The syntax of randwin
is mostly identical to that of
slidingwin
except for the inclusion of the ‘repeats’
argument. This allows the user to decide how many times they want to
randomise the order of the data and re-run the slidingwin
analysis. In this scenario we will run 5 repeats to limit computational
time; however, it should be noted that running more repeats is better to
more accurately account for over-fitting.
repeats = 5
NOTE: all other arguments should be consistent between
slidingwin
and randwin
so that results are
comparable.
MassRand <- randwin(repeats = 5,
xvar = list(Temp = MassClimate$Temp),
cdate = MassClimate$Date,
bdate = Mass$Date,
baseline = lm(Mass ~ 1, data = Mass),
cinterval = "day",
range = c(150, 0),
type = "absolute", refday = c(20, 05),
stat = "mean",
func = "lin")
The output of the randwin
is a list object with one
item, here we have called in ‘MassRand’.
deltaAICc | WindowOpen | WindowClose | ModelBeta | … | ModWeight | … |
---|---|---|---|---|---|---|
-7.381971 | 43 | 43 | -1.013629 | … | 0.0057114 | … |
-2.480037 | 10 | 9 | 0.632130 | … | 0.0006934 | … |
-11.42487 | 121 | 118 | 1.022294 | … | 0.0268391 | … |
-7.473806 | 9 | 7 | -0.865967 | … | 0.0046362 | … |
-11.61841 | 50 | 14 | -2.338881 | … | 0.0048511 | … |
Rows in the randwin
output show each of the top models
from the 5 repeats used. We can see that the ΔAICc
values from the randwin
output are much larger (i.e. less
negative) than those in our original slidingwin
analysis,
suggesting that the large negative values we observed in our
slidingwin
analysis are unlikely to have occurred by
chance. However, to make this conclusion with more certainty we need to
use the pvalue
function.
pvalue
Now that we have results from both slidingwin
and
randwin
we can estimate how likely our observed result
would be at random using pvalue
. This function has four
important arguments:
dataset
The dataset output from our slidingwin
analysis.
dataset = MassWin[[1]]$Dataset
datasetrand
The dataset output from our randwin
analysis.
datasetrand = MassRand[[1]]
metric
pvalue
includes two methods that can be used to account
for over-fitting:
Where the number of repeats used in randwin
are high
(100+) we can use the metric “AIC”. With a high number of repeats we can
confidently determine the distribution of ΔAICc
values we would expect in a dataset with no climate signal present, we
can then determine how likely our observed ΔAICc
result from slidingwin
would be in this
distribution.
When using large datasets, running 100+ repeats can take large amounts of computational time. When the number of repeats is limited, we use the metric “C”. This estimates the distribution of ΔAICc using the information available from the limited number of repeats. In this scenario, with only 5 repeats, we will use the “C” metric.

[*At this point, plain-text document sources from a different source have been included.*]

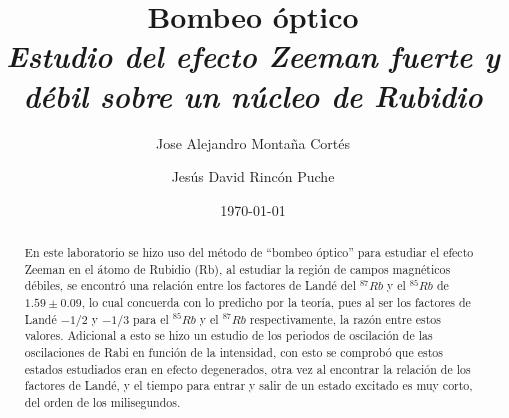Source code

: \documentclass[%
 reprint,
 amsmath,amssymb,
 aps,
]{revtex4-1}
\newcommand{\subtitle}[1]{%
\posttitle{%
    \par\end{center}
\begin{center}\large#1\end{center}
\vskip0.5em}%
}
\begin{document}

\title{Bombeo óptico\\ \textit{Estudio del efecto Zeeman fuerte y débil sobre un núcleo de Rubidio } }%


\author{Jose Alejandro Montaña Cortés}
\author{Jesús David Rincón Puche}%
%


\date{\today}%

\begin{abstract}
En este laboratorio se hizo uso del método de ``bombeo óptico'' para estudiar el efecto Zeeman en el átomo de Rubidio (Rb), al estudiar la región de campos magnéticos débiles, se encontró una relación entre los factores de Landé del $^{87}Rb$ y el $^{85}Rb$ de  $1.59\pm  0.09$, lo cual concuerda con lo predicho por la teoría, pues al ser los factores de Landé $-1/2$ y $-1/3$ para el $^{85}Rb$ y el $^{87}Rb$ respectivamente, la razón entre estos valores. Adicional a esto se hizo un estudio de los periodos de oscilación de las oscilaciones de Rabi en función de la intensidad, con esto se comprobó que estos estados estudiados eran en efecto degenerados, otra vez al encontrar la relación de los factores de Landé, y el tiempo para entrar y salir de un estado excitado es muy corto, del orden de los milisegundos.


\end{abstract}
\maketitle

\end{document}
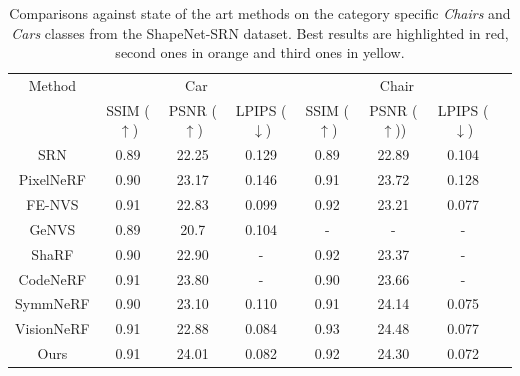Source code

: \begin{table}[htp!]
\caption{Comparisons against state of the art methods on the category specific \textit{Chairs} and \textit{Cars} classes from the ShapeNet-SRN dataset. Best results are highlighted in red, second ones in orange and third ones in yellow. }
\label{table:comp_res}
\centering%
\begin{adjustbox}{height=2.3cm}
\begin{tabular}[h]{c||ccccccc}
\hline
 Method & \multicolumn{3}{c}{Car} & \multicolumn{3}{c}{Chair} \\
 &  SSIM ($\uparrow$) & PSNR ($\uparrow$) & LPIPS ($\downarrow$) & SSIM ($\uparrow$) & PSNR ($\uparrow$)) & LPIPS ($\downarrow$)\\
\hline
SRN \citep{sitzmann2019scene}& \cellcolor{yellow!25}0.89 & 22.25 & 0.129 & 0.89 & 22.89 & 0.104\\
PixelNeRF \citep{yu2021pixelnerf} & \cellcolor{orange!25}0.90 & 23.17 & 0.146 & \cellcolor{yellow!25}0.91 & 23.72 & 0.128\\
FE-NVS \citep{guo2022fast} & \cellcolor{red!25}0.91 & 22.83 & \cellcolor{yellow!25}0.099 & \cellcolor{orange!25}0.92 & 23.21 & 0.077 \\
GeNVS\citep{chan2023genvs}& \cellcolor{yellow!25}0.89 & 20.7 & 0.104 & - & - & - \\
ShaRF \citep{rematas2021sharf} & \cellcolor{orange!25}0.90 & 22.90 & - & \cellcolor{orange!25}0.92 & 23.37 & - \\
CodeNeRF \citep{jang2021codenerf} & \cellcolor{red!25}0.91 & \cellcolor{orange!25}23.80 & - & 0.90 & 23.66 & -  \\
SymmNeRF\footnotemark\citep{li2022symmnerf}& \cellcolor{orange!25}0.90 & \cellcolor{yellow!25}23.10 & 0.110 & \cellcolor{yellow!25}0.91 & \cellcolor{yellow!25}24.14  & \cellcolor{orange!25}0.075 \\
VisionNeRF \citep{lin2023vision} & \cellcolor{red!25}0.91 & 22.88 & \cellcolor{orange!25}0.084 & \cellcolor{red!25}0.93 & \cellcolor{red!25}24.48  & \cellcolor{yellow!25}0.077 \\
Ours &\cellcolor{red!25} 0.91 & \cellcolor{red!25}24.01 &\cellcolor{red!25} 0.082 &  \cellcolor{orange!25} 0.92 & \cellcolor{orange!25}24.30 & \cellcolor{red!25}0.072 \\

\hline 
\end{tabular}
\end{adjustbox}
\end{table}

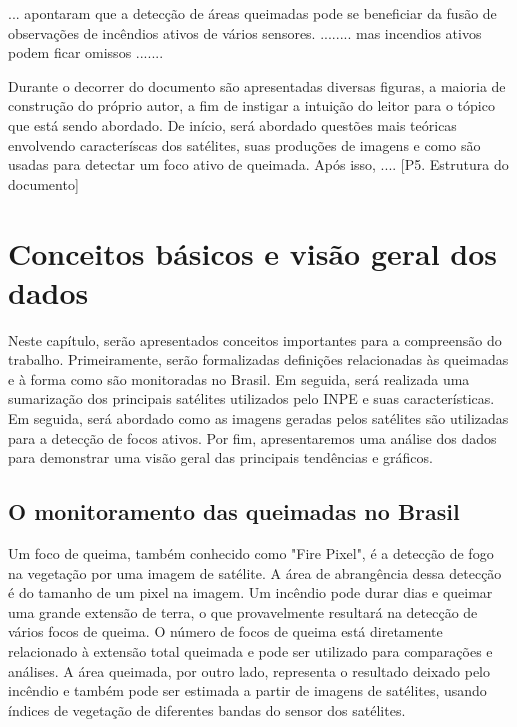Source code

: \documentclass[cic,tc]{iiufrgs}
\begin{document}
... apontaram que a detecção de áreas queimadas pode se beneficiar da fusão de observações de incêndios ativos de vários sensores. \citep{giglio2010assessing} ........ mas incendios ativos podem ficar omissos \citep{giglio2009active} ....... \par

Durante o decorrer do documento são apresentadas diversas figuras, a maioria de construção do próprio autor, a fim de instigar a intuição do leitor para o tópico que está sendo abordado. De início, será abordado questões mais teóricas envolvendo caracteríscas dos satélites, suas produções de imagens e como são usadas para detectar um foco ativo de queimada. Após isso, .... [P5. Estrutura do documento] \par



\chapter{Conceitos básicos e visão geral dos dados}

Neste capítulo, serão apresentados conceitos importantes para a compreensão do trabalho. Primeiramente, serão formalizadas definições relacionadas às queimadas e à forma como são monitoradas no Brasil. Em seguida, será realizada uma sumarização dos principais satélites utilizados pelo INPE e suas características. Em seguida, será abordado como as imagens geradas pelos satélites são utilizadas para a detecção de focos ativos. Por fim, apresentaremos uma análise dos dados para demonstrar uma visão geral das principais tendências e gráficos. \par

\section{O monitoramento das queimadas no Brasil}

Um foco de queima, também conhecido como "Fire Pixel", é a detecção de fogo na vegetação por uma imagem de satélite. A área de abrangência dessa detecção é do tamanho de um pixel na imagem. Um incêndio pode durar dias e queimar uma grande extensão de terra, o que provavelmente resultará na detecção de vários focos de queima. O número de focos de queima está diretamente relacionado à extensão total queimada e pode ser utilizado para comparações e análises. A área queimada, por outro lado, representa o resultado deixado pelo incêndio e também pode ser estimada a partir de imagens de satélites, usando índices de vegetação de diferentes bandas do sensor dos satélites. \par
\end{document}
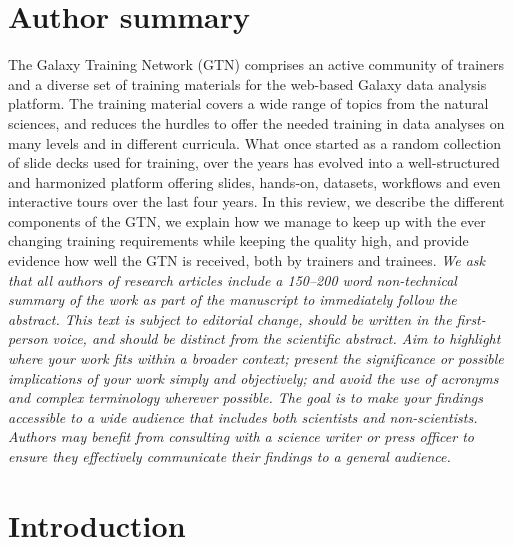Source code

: \documentclass[10pt,letterpaper]{article}
\begin{document}
\section*{Author summary}
The Galaxy Training Network (GTN) comprises an active community of trainers and a diverse set of training materials for the web-based Galaxy data analysis platform. The training material covers a wide range of topics from the natural sciences, and reduces the hurdles to offer the needed training in data analyses on many levels and in different curricula. What once started as a random collection of slide decks used for training, over the years has evolved into a well-structured and harmonized platform offering slides, hands-on, datasets, workflows and even interactive tours over the last four years. 
In this review, we describe the different components of the GTN, we explain how we manage to keep up with the ever changing training requirements while keeping the quality high, and provide evidence how well the GTN is received, both by trainers and trainees. 
\emph{We ask that all authors of research articles include a 150–200 word non-technical summary of the work as part of the manuscript to immediately follow the abstract.
This text is subject to editorial change, should be written in the first-person voice, and should be distinct from the scientific abstract.
Aim to highlight where your work fits within a broader context; present the significance or possible implications of your work simply and objectively; and avoid the use of acronyms and complex terminology wherever possible.
The goal is to make your findings accessible to a wide audience that includes both scientists and non-scientists.
Authors may benefit from consulting with a science writer or press officer to ensure they effectively communicate their findings to a general audience.}



\section*{Introduction}
\end{document}
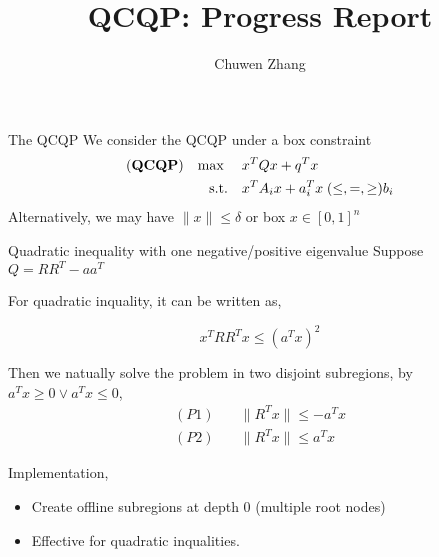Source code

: \documentclass[aspectratio=1610, 10pt]{beamer}
\newcommand{\model}[1]{(\textbf{#1})}
\newcommand{\mx}{\mathbf{\max}\;}
\begin{document}
\title{QCQP: Progress Report}

\author{
  Chuwen Zhang
}


\maketitle
\begin{frame}{The QCQP}
  We consider the QCQP under a box constraint
  \begin{equation}
    \label{eq:inhoqcqp}
    \begin{aligned}
      \model{QCQP} \quad \mx \quad & x^T Qx + q^T x                                        \\
      \textrm{s.t.} \quad          & x^T A_i x + a_i^T x \hspace{0.27em} (\le, =, \ge) b_i \\
    \end{aligned}
  \end{equation}
  Alternatively, we may have \(\|x\| \le \delta\) or box \(x \in [0, 1]^n\)
\end{frame}
\begin{frame}[allowframebreaks]{Quadratic inequality with one negative/positive eigenvalue}
  Suppose \(Q = RR^T - aa^T\)

  For quadratic inquality,  it can be written as,

  \begin{equation*}
    x^TRR^Tx \le (a^Tx)^2
  \end{equation*}

  Then we natually solve the problem in two disjoint subregions, by \(a^Tx \ge 0 \vee  a^Tx \le 0 \),
  \begin{align*}
    (P1) \quad & \|R^Tx\| \le - a^Tx \\
    (P2) \quad & \|R^Tx\| \le a^Tx
  \end{align*}

  Implementation,
  \begin{itemize}
    \item Create offline subregions at depth 0 (multiple root nodes)
    \item Effective for quadratic inqualities.
  \end{itemize}

\end{frame}
\end{document}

For more information on these metrics and their effectiveness see [3].
metric = "C"
sample.size
The number of years of data used in the analysis. This is required when using the “C” metric. In our example, we have 47 years of data.
sample.size = 47
With these arguments set we can now run the pvalue
function.
The output of the pvalue
function is very small
(<0.005). This can give us confidence that our original
slidingwin
result is unlikely to be an issue of
overfitting. It should be noted that we do not advocate for a prescribed
cut-off for pvalue
results (e.g. 0.05). Instead, it is
better to use the result from pvalue
as a measure of
confidence in our observed result.
We can visualise this result using the plothist
function. This gives a histogram of the ΔAICc
values extracted from randwin
and a dashed line to show the
ΔAICc
of the observed result from slidingwin
.
As we can see below, the value of ΔAICc
from the real data (dashed line) is very different to those values
obtained from randomised data. At the top of the graph we can see the
outcome of pvalue
calculated using both the “AIC” and “C”
metric.
NOTE: For plotting examples we save the dataset from ‘MassWin’

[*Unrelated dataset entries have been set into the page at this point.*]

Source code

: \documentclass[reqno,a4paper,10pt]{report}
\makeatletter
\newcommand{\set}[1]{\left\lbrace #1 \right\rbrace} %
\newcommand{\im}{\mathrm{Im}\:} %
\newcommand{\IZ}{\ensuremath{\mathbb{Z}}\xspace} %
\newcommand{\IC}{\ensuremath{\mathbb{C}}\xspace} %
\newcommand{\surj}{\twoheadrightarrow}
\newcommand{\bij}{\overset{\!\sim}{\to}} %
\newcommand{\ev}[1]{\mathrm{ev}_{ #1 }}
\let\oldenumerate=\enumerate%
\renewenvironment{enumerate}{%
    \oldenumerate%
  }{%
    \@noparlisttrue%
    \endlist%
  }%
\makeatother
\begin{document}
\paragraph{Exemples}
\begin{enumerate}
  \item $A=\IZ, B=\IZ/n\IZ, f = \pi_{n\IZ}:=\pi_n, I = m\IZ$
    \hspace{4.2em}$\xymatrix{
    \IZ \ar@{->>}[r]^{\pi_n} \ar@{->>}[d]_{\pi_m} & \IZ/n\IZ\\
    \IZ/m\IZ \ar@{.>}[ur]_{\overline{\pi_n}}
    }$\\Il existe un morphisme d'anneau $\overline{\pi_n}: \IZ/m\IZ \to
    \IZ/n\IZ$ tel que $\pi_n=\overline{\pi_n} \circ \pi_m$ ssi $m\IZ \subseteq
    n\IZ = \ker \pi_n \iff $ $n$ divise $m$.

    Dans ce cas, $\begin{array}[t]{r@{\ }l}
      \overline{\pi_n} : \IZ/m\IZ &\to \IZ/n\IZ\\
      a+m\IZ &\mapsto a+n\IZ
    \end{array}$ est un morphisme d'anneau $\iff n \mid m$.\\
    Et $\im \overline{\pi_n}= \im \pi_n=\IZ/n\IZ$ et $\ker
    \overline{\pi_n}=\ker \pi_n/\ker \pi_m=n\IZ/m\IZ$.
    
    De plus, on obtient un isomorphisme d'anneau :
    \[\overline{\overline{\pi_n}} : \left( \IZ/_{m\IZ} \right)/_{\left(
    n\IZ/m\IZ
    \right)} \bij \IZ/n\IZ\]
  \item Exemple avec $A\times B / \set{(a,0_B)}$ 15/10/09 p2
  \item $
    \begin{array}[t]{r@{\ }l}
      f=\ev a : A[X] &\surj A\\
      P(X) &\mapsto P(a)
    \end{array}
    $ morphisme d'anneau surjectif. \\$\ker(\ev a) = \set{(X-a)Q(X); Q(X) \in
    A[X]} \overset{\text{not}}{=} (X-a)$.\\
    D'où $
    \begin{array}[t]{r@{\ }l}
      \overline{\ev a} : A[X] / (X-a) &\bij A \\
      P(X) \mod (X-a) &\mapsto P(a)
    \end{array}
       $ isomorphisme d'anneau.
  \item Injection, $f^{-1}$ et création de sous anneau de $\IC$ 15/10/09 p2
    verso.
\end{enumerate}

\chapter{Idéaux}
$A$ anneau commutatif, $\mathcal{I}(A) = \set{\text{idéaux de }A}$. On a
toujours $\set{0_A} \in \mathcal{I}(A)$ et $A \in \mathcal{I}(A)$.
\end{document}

(calculated above) as a new object ‘MassOutput’. i.e. MassOutput <-
MassWin[[1]]$Dataset. Similarly, the output from randwin
is
saved as MassRand. i.e. MassRand <- MassRand[[1]]
## Warning in plothist(dataset = MassOutput, datasetrand = MassRand): PDeltaAICc
## may be unreliable with so few randomisations
## Warning: The dot-dot notation (`..density..`) was deprecated in ggplot2 3.4.0.
## ℹ Please use `after_stat(density)` instead.
## ℹ The deprecated feature was likely used in the climwin package.
## Please report the issue at <https://github.com/LiamDBailey/climwin/issues>.
## This warning is displayed once every 8 hours.
## Call `lifecycle::last_lifecycle_warnings()` to see where this warning was
## generated.
Now that we have confidence in our slidingwin
output, we
can visualise the results. We have designed 5 plotting options that
allow users to visualise their climate window data (plus the
plothist
function described above). In addition to
randwin
/pvalue
these plots can also be useful
to assess confidence in a given result.
Below we will discuss each plot in detail.
As a first step, we can look at the distribution of ΔAICc values across all tested climate windows. In the below plot, blue regions represent climate windows with limited strength (AICc values similar to the null model) while red regions show strong windows.
In our example, we can see an obvious region of strong windows around the left of the graph corresponding to the region around the best window.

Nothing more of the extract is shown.